Holy Week 2020

Palm Sunday

Matthew 21.1-11

There must have been a moment on the Mount of Olives, something like the moment when a bride gets into the car next to her father, when there was no going back, when the individual gesture attains collective significance, Jesus on a donkey, the bride at the altar.

The problem is that hindsight shapes historical narrative. What is now needs a thread to a cause back then. What makes us what we are as a species is pattern recognition so it is hardly surprising that we look for patterns in everything, in the way that we are challenged to see patterns in jumble puzzles, we are seduced by what we suppose rather than what we actually see.

But as Jesus came down from the Mount of Olives towards the city walls, Judas might have changed his mind - again; the High Priest might have been diverted to some other nasty little problem; Pontius Pilate might have gone either way. No doubt, once he arrived in Jerusalem, Jesus lived with the constant threat of execution but never knowing when or how.

As the donkey made its way into the city, no doubt the odds in favour of a friendly reception from his followers was very high, but the crowd was another matter. It could have gone either way. We know this because either the same crowd, or a different rent-a-crowd, greeted Jesus very differently after his arrest.

Whatever the particular circumstances, we know in a general way that the religious authorities were uncertain. For a start, they lived in daily fear of the Romans whose only constancy lay in murder and taxes; and the Romans too, were uncertain under the weird and mercurial dictatorship of the Emperor Tiberias, adding an extra layer of instability to an always volatile situation; the imperial dictatorship after the death  of Caesar Augustus was never very sure; you only have to look at 69 AD and what became known as the War of the Four Emperors after the suicide of the even more mad and louche Emperor Nero. But the dilemma of the religious authorities was made much worse by their own sullen complicity, forced to concur with Roman rule in order to maintain their situation, simultaneously knowing they should do no such thing, not dissimilar to the situation in which the Vatican found itself after the burning of the Reichstag in 1933 and even more so after Kristallnacht in 1938. Equivocation of that kind causes enormous insecurity which we can hear in their cry to Jesus to tell the people not to shout his praises. His reply, that the very stones would cry out (Luke 19.40), was hardly encouraging.

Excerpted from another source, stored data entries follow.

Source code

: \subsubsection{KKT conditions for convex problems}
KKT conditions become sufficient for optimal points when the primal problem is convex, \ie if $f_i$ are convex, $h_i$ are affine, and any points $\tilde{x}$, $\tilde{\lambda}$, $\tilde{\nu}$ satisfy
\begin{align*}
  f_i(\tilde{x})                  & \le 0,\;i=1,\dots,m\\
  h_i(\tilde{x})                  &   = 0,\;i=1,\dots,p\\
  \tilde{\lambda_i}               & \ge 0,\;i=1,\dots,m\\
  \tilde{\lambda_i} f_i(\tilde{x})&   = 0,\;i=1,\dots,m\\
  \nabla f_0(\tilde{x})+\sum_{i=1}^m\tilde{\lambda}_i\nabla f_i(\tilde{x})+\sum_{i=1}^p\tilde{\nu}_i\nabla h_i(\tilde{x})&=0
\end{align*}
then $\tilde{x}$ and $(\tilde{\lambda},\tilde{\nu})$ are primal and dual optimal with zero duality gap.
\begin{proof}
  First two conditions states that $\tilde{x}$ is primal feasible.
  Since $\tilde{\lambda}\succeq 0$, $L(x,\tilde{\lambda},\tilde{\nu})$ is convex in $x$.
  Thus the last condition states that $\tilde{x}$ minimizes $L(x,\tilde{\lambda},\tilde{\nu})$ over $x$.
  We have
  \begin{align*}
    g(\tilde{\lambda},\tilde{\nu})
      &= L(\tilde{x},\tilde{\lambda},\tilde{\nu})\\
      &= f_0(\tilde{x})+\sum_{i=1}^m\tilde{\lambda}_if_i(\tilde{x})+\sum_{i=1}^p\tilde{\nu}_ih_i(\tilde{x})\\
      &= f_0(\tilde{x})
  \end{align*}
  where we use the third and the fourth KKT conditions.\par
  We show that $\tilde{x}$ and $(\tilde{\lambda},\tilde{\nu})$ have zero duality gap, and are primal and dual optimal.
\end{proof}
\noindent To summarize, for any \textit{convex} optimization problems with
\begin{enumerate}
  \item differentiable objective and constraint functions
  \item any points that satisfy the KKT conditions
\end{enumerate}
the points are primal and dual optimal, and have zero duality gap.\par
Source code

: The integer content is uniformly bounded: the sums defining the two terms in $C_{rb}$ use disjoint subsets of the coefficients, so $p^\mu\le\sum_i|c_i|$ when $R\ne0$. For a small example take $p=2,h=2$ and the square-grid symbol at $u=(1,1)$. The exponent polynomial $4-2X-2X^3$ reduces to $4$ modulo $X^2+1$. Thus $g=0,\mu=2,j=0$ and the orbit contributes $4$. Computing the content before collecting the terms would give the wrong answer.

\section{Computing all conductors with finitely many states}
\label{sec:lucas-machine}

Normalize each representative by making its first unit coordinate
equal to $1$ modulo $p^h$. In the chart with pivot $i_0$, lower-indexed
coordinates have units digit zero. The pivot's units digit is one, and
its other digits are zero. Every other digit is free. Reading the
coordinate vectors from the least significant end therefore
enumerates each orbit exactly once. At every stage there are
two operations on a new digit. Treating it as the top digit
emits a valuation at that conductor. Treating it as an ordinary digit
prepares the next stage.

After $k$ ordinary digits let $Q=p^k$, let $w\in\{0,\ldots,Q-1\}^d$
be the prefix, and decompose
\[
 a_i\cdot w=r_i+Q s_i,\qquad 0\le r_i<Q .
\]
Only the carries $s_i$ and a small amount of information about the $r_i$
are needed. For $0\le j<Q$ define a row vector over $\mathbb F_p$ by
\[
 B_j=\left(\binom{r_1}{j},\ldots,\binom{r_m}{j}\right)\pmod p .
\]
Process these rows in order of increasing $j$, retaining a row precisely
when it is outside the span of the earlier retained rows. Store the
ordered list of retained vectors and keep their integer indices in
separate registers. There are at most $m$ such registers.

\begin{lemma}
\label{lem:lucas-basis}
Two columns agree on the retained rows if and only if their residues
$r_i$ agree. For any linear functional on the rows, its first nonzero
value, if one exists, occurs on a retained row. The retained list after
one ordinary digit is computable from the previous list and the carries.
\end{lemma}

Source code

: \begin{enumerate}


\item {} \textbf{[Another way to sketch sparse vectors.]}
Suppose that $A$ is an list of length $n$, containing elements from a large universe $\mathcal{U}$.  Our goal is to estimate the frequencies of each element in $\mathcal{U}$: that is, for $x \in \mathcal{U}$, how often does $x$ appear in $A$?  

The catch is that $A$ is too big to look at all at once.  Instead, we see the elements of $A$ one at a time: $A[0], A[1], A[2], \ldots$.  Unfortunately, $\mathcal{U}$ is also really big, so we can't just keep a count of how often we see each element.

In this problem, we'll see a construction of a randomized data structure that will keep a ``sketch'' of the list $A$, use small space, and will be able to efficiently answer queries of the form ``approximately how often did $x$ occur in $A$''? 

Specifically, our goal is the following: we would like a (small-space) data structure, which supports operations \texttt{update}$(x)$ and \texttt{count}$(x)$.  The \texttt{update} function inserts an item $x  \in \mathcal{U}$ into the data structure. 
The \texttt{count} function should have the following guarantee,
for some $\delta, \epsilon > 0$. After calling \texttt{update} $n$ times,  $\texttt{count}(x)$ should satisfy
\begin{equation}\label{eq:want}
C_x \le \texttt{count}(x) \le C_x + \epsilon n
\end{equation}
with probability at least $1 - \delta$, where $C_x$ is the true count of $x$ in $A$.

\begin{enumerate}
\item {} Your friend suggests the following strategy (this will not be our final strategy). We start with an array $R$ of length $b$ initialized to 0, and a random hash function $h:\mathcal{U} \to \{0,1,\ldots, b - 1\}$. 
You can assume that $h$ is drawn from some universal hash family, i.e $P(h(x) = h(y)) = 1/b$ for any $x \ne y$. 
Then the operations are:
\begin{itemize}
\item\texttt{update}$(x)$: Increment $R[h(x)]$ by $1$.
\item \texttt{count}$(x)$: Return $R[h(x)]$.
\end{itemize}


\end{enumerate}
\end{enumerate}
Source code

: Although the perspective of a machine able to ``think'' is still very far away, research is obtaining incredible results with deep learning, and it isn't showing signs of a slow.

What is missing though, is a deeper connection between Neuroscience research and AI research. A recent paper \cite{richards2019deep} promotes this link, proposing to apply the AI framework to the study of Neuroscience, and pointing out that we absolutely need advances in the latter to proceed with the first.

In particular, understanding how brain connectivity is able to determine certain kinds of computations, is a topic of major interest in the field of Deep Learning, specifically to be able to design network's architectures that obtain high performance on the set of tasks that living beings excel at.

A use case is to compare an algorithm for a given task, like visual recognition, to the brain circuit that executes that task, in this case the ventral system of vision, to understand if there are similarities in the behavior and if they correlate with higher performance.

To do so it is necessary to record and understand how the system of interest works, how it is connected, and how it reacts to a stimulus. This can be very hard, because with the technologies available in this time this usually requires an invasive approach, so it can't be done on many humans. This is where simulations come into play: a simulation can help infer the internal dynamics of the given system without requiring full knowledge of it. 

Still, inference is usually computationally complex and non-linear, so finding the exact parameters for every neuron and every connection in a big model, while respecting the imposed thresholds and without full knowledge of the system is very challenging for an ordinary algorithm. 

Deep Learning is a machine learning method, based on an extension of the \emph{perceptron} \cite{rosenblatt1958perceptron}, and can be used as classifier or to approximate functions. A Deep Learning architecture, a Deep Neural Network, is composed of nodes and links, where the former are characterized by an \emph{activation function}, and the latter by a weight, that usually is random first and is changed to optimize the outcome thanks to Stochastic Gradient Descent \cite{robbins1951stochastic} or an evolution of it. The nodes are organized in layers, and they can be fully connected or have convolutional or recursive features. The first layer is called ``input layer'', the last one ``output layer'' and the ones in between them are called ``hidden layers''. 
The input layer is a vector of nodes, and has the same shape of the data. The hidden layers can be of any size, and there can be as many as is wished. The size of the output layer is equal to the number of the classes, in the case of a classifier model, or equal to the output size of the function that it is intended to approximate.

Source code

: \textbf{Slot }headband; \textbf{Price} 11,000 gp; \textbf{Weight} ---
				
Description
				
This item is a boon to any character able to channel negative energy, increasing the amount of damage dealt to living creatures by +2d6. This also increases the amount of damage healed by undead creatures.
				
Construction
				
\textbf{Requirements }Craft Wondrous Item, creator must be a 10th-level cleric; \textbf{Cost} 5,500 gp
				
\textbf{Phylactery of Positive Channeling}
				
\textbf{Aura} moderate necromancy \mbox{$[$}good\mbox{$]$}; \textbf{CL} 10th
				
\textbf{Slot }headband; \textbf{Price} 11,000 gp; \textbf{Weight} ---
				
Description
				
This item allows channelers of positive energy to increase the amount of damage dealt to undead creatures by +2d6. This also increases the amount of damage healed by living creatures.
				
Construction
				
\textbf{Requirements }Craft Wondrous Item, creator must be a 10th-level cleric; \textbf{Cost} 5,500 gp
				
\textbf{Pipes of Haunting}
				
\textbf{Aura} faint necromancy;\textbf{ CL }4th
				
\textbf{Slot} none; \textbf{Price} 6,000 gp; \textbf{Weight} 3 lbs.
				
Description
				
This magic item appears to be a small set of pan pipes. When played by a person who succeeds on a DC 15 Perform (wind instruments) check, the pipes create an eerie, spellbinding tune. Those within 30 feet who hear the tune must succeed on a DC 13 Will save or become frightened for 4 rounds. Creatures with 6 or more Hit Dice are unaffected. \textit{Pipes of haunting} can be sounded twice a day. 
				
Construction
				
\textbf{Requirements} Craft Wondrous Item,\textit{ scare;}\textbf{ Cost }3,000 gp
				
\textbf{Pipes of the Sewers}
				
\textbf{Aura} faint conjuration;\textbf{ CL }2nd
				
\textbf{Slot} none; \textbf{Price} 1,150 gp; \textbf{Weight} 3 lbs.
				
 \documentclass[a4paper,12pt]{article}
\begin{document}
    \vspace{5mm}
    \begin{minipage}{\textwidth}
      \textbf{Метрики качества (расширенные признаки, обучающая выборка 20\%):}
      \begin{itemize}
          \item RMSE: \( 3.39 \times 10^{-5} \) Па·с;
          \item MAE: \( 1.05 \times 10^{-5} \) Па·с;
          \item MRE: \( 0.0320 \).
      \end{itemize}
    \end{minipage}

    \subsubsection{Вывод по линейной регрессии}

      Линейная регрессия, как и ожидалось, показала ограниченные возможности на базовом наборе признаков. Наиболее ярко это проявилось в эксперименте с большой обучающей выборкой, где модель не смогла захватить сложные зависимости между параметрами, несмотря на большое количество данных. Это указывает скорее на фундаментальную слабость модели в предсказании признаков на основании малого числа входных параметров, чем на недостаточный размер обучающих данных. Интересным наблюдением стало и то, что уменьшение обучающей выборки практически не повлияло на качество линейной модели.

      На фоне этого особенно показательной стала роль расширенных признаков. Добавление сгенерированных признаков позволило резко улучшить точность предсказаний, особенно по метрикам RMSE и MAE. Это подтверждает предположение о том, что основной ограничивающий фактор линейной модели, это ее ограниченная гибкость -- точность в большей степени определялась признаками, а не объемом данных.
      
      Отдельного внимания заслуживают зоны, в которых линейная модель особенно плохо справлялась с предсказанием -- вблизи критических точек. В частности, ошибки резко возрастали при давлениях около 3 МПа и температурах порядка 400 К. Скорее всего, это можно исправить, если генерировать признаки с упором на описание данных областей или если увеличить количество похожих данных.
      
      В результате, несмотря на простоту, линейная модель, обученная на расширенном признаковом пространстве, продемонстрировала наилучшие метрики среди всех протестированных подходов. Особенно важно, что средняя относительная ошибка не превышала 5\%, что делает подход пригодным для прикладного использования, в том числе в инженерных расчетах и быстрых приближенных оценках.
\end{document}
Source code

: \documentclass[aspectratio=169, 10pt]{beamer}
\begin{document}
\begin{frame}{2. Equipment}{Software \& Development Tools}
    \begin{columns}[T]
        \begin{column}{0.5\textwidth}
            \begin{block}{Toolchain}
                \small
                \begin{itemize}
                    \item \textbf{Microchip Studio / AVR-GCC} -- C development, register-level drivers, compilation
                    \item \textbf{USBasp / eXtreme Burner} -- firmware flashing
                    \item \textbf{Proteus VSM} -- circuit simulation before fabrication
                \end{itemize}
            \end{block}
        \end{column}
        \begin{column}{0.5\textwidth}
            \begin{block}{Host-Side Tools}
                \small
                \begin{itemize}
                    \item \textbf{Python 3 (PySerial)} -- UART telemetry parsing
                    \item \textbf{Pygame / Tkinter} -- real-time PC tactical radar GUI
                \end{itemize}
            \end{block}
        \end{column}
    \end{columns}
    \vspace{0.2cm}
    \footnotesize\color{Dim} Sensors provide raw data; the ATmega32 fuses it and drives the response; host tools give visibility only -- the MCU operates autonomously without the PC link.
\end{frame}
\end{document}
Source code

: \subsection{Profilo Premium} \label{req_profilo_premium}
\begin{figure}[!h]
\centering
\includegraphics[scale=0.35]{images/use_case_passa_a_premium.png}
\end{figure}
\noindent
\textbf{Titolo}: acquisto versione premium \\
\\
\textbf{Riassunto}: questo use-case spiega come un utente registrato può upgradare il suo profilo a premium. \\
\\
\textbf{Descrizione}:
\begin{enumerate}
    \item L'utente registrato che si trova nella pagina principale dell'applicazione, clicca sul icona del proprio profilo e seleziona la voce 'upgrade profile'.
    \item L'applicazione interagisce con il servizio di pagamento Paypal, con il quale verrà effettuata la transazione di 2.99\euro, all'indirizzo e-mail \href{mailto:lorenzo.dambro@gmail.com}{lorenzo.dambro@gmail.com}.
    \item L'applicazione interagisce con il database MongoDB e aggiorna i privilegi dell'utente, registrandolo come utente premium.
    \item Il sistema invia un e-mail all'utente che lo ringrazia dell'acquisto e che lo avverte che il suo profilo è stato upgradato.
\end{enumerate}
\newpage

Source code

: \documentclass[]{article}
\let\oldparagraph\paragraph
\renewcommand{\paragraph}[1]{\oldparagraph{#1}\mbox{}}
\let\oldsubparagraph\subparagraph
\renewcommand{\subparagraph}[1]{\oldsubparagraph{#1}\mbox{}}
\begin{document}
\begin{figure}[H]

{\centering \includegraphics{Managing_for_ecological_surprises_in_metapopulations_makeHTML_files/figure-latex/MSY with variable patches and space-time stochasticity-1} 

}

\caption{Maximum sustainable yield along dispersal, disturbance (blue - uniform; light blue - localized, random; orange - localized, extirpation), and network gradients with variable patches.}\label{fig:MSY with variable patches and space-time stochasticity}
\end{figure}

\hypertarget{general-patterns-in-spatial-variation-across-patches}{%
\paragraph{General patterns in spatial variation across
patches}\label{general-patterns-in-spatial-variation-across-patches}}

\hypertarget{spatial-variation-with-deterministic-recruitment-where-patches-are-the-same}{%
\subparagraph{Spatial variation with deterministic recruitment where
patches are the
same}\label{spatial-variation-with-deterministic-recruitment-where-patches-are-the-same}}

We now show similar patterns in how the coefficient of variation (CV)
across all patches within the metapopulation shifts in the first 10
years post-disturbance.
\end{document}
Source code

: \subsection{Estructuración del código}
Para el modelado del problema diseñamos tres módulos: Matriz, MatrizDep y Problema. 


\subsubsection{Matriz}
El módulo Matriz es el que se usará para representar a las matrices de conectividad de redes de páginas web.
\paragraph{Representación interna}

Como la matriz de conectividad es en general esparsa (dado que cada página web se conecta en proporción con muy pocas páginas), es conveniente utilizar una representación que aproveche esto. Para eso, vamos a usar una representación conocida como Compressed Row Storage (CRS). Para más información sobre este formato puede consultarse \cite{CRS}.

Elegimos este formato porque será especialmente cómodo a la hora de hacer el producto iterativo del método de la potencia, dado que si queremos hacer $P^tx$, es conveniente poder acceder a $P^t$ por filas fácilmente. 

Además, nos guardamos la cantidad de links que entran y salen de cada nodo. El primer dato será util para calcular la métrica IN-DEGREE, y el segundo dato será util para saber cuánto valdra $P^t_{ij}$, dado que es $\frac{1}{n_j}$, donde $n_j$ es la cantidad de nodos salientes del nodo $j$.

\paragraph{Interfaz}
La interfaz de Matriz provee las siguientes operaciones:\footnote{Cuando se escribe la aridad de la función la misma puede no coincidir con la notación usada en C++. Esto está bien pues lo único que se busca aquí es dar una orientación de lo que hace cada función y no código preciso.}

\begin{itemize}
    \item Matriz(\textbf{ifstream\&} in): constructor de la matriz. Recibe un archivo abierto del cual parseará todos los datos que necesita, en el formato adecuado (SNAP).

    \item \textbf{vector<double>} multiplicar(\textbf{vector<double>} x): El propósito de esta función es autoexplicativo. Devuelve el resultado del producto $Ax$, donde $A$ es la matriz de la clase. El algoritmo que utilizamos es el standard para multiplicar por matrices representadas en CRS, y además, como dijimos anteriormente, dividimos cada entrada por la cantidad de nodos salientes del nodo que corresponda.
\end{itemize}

At another level still, there was the problem of the Messiah. Strangely, in the almost half a millennium since Second Isaiah, Temple Judaism had not worked out a process for recognising the Messiah should he arrive; this was partly because the Temple authorities were quite rightly deeply suspicious of prophets, in a way that Western Christianity is today, but the omission was a permanent flaw in the religious fabric. Young zealots proclaiming Messiahship came and went, irritating Temple equivocation but at least their trajectory was uniform: they came, they failed to conquer and they were executed. But this Jesus was quite another matter.

For a start, in spite of his apparent pacifism - you never knew with conspirators - he was learned in the Law and the Scriptures and he was clever, funny and a crowd pleaser. He was popular in a way that his precursors had not been and, what was worse, he performed miracles. Killing a bandit was one thing, killing a healer was quite another.

So here we are, outside the Temple with Jesus about to dismount from his donkey, not the humble beast often cited in commentaries but the exact replication of the confirmation of the Kingship of Solomon which David proclaimed from his sick bed. But that was not where the uncertainty ended. Jesus had a clear idea by then that he must die to secure the forgiveness of the Chosen People from their sin, according to the Scriptures (Wright), but it is by no means clear that his followers knew what was going on. In spite of repeated warnings of the two-stage process of Jewish condemnation and Roman execution, perhaps too clear cut in retrospective Gospel accounts, his followers, quite naturally, did not understand. Jesus called for the mutual forgiveness of sins and for people to follow him: the first was somewhat alien, given the Temple tariff system; but what did it mean to follow this man?

Mix all these uncertainties together and the Gospel accounts are much less clear cut than we assume from repeated reading in the context of two thousand years of tradition. The fate of Jesus might have been written, so to speak, by God but the rest of the drama was subject to human whim.

Nonetheless, in spite of any inner doubts, the authorities spoke as if everything was under control. The Roman soldiers patrolled the streets and the Temple authorities supervised the purchase and preparation of Passover lambs but in spite of what they did and said, they knew that there was trouble brewing which the Jesus phenomenon, in spite of his gentleness of character, made more rather than less likely.

All of which is a roundabout way of saying that, regardless of how we view the Bible in terms of its authorship, there is a proper distinction to be made between symbolic characters and stories, created to emphasise a theological or ethical point, and the real, complex stories, made up of real, complex people. Both kinds of stories deserve scrupulous attention and our lifelong dedication to seeing them from every angle; but what makes the real stories different from the symbolic stories is precisely the range of human emotion, calculation and motive in the real stories, a set of human characteristics incapable of computation. The worlds of Adam and Eve and Sampson and Delilah are worlds apart and, not surprisingly, we will wrestle with the later couple long after we have reached an approximate accommodation with the earlier.

The outcome to be avoided most of all, however, is reading ourselves into the text rather than letting it speak for itself, with all its narrative and syntactical imperfections, more in the manner of archaeologists than physicists.